PARIS (Reuters) - The fate of France’s oldest refinery will be decided on Monday, marked by a one-day strike that the government and the oil industry will be anxious to prevent from escalating into a disruptive movement similar to one in 2010.
Last month, the commercial court in Rouen, northern France, rejected two bids to take over the Petit-Couronne refinery of insolvent Swiss firm Petroplus, sending it into liquidation unless a new offer is approved by November 5.
Industry Minister Arnaud Montebourg said on Monday the government opposed the liquidation of the refinery and asked the court to delay its decision because it had received a non-binding letter of interest from Libya’s sovereign wealth fund.
“We don’t want the liquidation of this refinery,” Montebourg told RTL radio. “I‘m going to ask the commercial court today to delay its judgment, to take the time necessary to allow our Libyan friends to invest in this refinery.”
The plant’s 500 workers and their trade unions have invested much hope in Dubai-based NetOil, which had to submit a new offer after its first failed to convince judges of its financial and technical strengths.
A new rejection would be hard to swallow for the unions, who had secured a temporary reprocessing deal with former owner Shell and returned the plant to profit.

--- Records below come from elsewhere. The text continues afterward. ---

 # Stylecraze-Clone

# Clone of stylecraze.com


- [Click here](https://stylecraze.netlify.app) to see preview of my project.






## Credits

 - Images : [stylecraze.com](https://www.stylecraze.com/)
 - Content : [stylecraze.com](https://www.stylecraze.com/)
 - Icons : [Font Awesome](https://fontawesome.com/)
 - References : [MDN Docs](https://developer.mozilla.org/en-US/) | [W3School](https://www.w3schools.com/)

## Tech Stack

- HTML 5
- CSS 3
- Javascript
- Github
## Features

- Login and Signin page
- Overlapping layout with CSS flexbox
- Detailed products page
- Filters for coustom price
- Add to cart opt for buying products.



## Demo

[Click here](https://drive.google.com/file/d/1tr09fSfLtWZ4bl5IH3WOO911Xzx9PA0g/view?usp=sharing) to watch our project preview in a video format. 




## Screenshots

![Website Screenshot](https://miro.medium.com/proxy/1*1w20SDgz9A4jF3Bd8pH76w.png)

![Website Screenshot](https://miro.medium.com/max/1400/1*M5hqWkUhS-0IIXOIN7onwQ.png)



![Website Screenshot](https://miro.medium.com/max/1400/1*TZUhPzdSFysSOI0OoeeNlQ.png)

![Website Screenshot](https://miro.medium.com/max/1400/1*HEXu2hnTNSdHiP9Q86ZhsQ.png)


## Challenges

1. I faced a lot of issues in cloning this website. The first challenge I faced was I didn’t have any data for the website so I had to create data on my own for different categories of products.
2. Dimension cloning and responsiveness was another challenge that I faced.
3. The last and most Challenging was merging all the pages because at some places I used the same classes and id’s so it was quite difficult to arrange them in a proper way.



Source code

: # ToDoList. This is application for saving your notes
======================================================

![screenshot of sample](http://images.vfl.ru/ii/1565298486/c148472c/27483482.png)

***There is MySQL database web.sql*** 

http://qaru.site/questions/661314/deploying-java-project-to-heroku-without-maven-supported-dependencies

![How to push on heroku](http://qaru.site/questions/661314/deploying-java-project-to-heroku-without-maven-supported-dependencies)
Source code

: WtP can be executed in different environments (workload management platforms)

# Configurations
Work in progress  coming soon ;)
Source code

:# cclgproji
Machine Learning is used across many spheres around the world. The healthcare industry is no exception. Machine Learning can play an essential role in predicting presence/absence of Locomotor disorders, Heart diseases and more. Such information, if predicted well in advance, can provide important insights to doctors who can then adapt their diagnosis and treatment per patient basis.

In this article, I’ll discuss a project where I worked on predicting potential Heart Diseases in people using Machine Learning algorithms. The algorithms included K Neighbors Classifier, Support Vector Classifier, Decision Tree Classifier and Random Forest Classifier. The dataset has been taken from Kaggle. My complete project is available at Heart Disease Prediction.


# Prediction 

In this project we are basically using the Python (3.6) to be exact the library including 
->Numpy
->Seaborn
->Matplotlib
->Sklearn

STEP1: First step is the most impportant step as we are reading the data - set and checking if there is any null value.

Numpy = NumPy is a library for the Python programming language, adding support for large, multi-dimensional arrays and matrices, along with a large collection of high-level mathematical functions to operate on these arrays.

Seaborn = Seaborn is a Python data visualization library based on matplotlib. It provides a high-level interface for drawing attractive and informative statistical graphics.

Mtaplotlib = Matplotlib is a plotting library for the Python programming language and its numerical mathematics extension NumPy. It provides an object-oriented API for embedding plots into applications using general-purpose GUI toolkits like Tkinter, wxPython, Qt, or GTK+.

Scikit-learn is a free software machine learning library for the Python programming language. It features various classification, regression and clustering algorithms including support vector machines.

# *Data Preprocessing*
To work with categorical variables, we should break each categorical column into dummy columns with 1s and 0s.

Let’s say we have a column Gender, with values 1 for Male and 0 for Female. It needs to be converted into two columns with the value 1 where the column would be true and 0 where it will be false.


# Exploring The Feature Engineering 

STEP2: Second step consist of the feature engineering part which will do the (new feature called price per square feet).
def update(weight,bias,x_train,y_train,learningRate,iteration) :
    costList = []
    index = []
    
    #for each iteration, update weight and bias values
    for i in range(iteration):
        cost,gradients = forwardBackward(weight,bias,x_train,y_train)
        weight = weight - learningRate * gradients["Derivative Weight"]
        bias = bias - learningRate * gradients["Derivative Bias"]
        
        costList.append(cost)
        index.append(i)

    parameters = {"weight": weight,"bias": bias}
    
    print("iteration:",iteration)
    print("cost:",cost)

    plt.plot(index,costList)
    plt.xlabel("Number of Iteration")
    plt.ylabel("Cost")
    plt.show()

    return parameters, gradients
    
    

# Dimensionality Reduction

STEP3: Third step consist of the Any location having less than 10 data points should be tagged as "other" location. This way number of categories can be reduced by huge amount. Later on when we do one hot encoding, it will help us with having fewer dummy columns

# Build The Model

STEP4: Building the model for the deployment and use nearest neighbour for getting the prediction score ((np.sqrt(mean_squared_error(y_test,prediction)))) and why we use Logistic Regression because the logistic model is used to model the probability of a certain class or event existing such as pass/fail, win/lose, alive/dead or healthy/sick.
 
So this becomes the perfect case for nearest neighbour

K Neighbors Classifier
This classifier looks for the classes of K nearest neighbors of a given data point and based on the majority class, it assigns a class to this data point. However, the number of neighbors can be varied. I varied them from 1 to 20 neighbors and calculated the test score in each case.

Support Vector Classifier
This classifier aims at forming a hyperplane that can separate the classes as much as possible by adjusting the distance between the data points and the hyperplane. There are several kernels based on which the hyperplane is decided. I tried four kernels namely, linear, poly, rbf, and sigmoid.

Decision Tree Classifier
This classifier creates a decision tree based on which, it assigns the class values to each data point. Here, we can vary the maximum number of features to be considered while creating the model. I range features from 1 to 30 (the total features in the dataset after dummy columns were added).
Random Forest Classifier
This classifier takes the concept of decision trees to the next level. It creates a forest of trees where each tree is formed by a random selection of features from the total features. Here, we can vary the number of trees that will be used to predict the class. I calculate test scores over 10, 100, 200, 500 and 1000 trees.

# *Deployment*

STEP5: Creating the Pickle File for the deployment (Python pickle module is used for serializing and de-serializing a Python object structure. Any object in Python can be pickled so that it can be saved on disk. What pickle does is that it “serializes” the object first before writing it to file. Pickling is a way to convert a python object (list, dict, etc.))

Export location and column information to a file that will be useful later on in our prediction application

“So far, the unions had not made a ‘casus belli’ out of the Petroplus case because they were fully engaged in the process of finding a buyer, restarting and maintaining the plant,” Francis Perrin, head of the Energy Policies and Strategy group of publications, said.
“People often say French unions are protest-prone, but here they put so much efforts into making this case work, it would be a crushing blow if the end result was nothing and the reaction could be even stronger,” Perrin said.

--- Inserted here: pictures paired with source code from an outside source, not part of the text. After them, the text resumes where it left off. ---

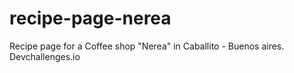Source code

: # recipe-page-nerea
Recipe page for a Coffee shop "Nerea" in Caballito - Buenos aires. Devchallenges.io
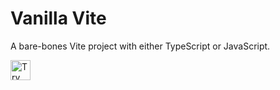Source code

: # Vanilla Vite
A bare-bones Vite project with either TypeScript or JavaScript.

<a href="https://idx.google.com/new?template=https://github.com/davideast/awesome-idx/tree/main/vite-vanilla">
  <img height="32" alt="Try in IDX" src="https://cdn.idx.dev/btn/try_dark_32.svg">
</a>
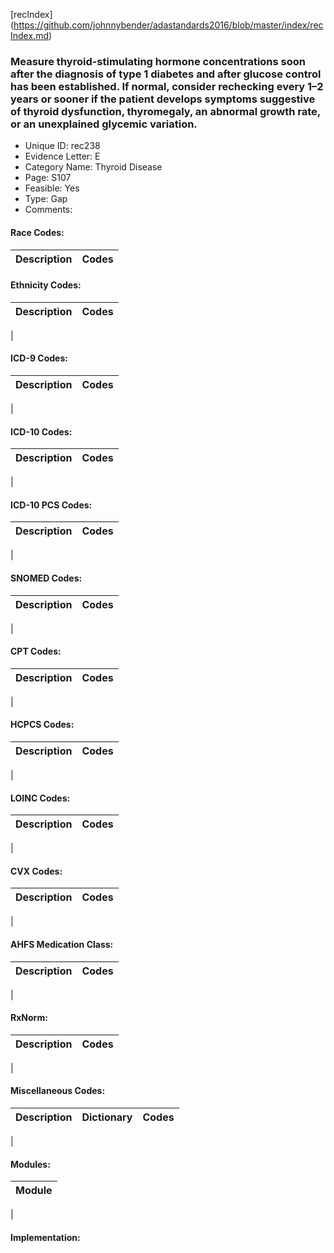 [recIndex] (https://github.com/johnnybender/adastandards2016/blob/master/index/recIndex.md)

### **Measure thyroid-stimulating hormone concentrations soon after the diagnosis of type 1 diabetes and after glucose control has been established. If normal, consider rechecking every 1–2 years or sooner if the patient develops symptoms suggestive of thyroid dysfunction, thyromegaly, an abnormal growth rate, or an unexplained glycemic variation.**
* Unique ID: rec238
* Evidence Letter: E
* Category Name: Thyroid Disease
* Page: S107
* Feasible: Yes
* Type: Gap
* Comments: 

#### Race Codes:

Description | Codes
----------- | -----


#### Ethnicity Codes:

Description | Codes
----------- | -----
|

#### ICD-9 Codes:

Description | Codes
----------- | -----
|

#### ICD-10 Codes:

Description | Codes
----------- | -----
|

#### ICD-10 PCS Codes:

Description | Codes
----------- | -----
|

#### SNOMED Codes:

Description | Codes
----------- | -----
|

#### CPT Codes:

Description | Codes
----------- | -----
|

#### HCPCS Codes:

Description | Codes
----------- | -----
|

#### LOINC Codes:

Description | Codes
----------- | -----
|

#### CVX Codes:

Description | Codes
----------- | -----
|

#### AHFS Medication Class:

Description | Codes
----------- | -----
|

#### RxNorm:

Description | Codes
----------- | -----
|

#### Miscellaneous Codes:

Description | Dictionary | Codes
----------- | ---------- | -----
|

#### Modules:

Module |
------ |
|

#### Implementation:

Preparing for the worst, and raising pressure on the French government, unions have called for a 24-hour strike on Monday, while France’s most powerful union the CGT has called for workers at Total’s refineries to join the protest.

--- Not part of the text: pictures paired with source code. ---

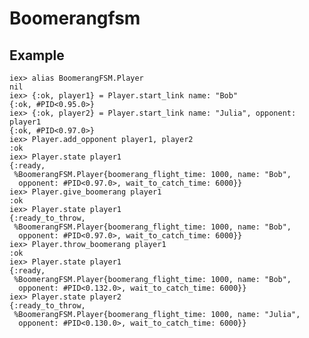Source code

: Boomerangfsm
============

Example
------
    iex> alias BoomerangFSM.Player
    nil
    iex> {:ok, player1} = Player.start_link name: "Bob"
    {:ok, #PID<0.95.0>}
    iex> {:ok, player2} = Player.start_link name: "Julia", opponent: player1
    {:ok, #PID<0.97.0>}
    iex> Player.add_opponent player1, player2
    :ok
    iex> Player.state player1
    {:ready,
     %BoomerangFSM.Player{boomerang_flight_time: 1000, name: "Bob",
      opponent: #PID<0.97.0>, wait_to_catch_time: 6000}}
    iex> Player.give_boomerang player1
    :ok
    iex> Player.state player1
    {:ready_to_throw,
     %BoomerangFSM.Player{boomerang_flight_time: 1000, name: "Bob",
      opponent: #PID<0.97.0>, wait_to_catch_time: 6000}}
    iex> Player.throw_boomerang player1
    :ok
    iex> Player.state player1
    {:ready,
     %BoomerangFSM.Player{boomerang_flight_time: 1000, name: "Bob",
      opponent: #PID<0.132.0>, wait_to_catch_time: 6000}}
    iex> Player.state player2
    {:ready_to_throw,
     %BoomerangFSM.Player{boomerang_flight_time: 1000, name: "Julia",
      opponent: #PID<0.130.0>, wait_to_catch_time: 6000}}
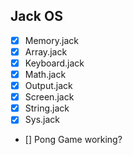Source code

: ## Jack OS

- [X] Memory.jack
- [X] Array.jack
- [X] Keyboard.jack
- [X] Math.jack
- [X] Output.jack
- [X] Screen.jack
- [X] String.jack
- [X] Sys.jack
- [] Pong Game working?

The French oil major still owns five refineries in France, and whether its workers heed the call for solidarity or decide to pass in fear of losing their jobs will be scrutinized by the industry and beyond.
The closure of Total’s Dunkirk refinery in early 2010, where images of emotional workers had been broadcast on national news bulletins, helped trigger a two-week strike at all of the group’s French refineries.
Fuel supplies were also disrupted in the second half of 2010 when a five-week strike in the port and refining sector halted output at French refineries and caused alarm among neighboring European countries worried of price spikes.
However, observers say the poor state of the French economy compared with two years ago is likely to discourage workers from halting an industry which has already lost 2 billion euros ($2.6 billion) in the last three years.
“There are two forces at play: a force of solidarity, which is very strong, and on the other hand a real fear (about the economy),” Jean-Louis Schilansky, head of the UFIP oil industry lobby, said. “The situation is very tense, very difficult, the risk on jobs is strong.”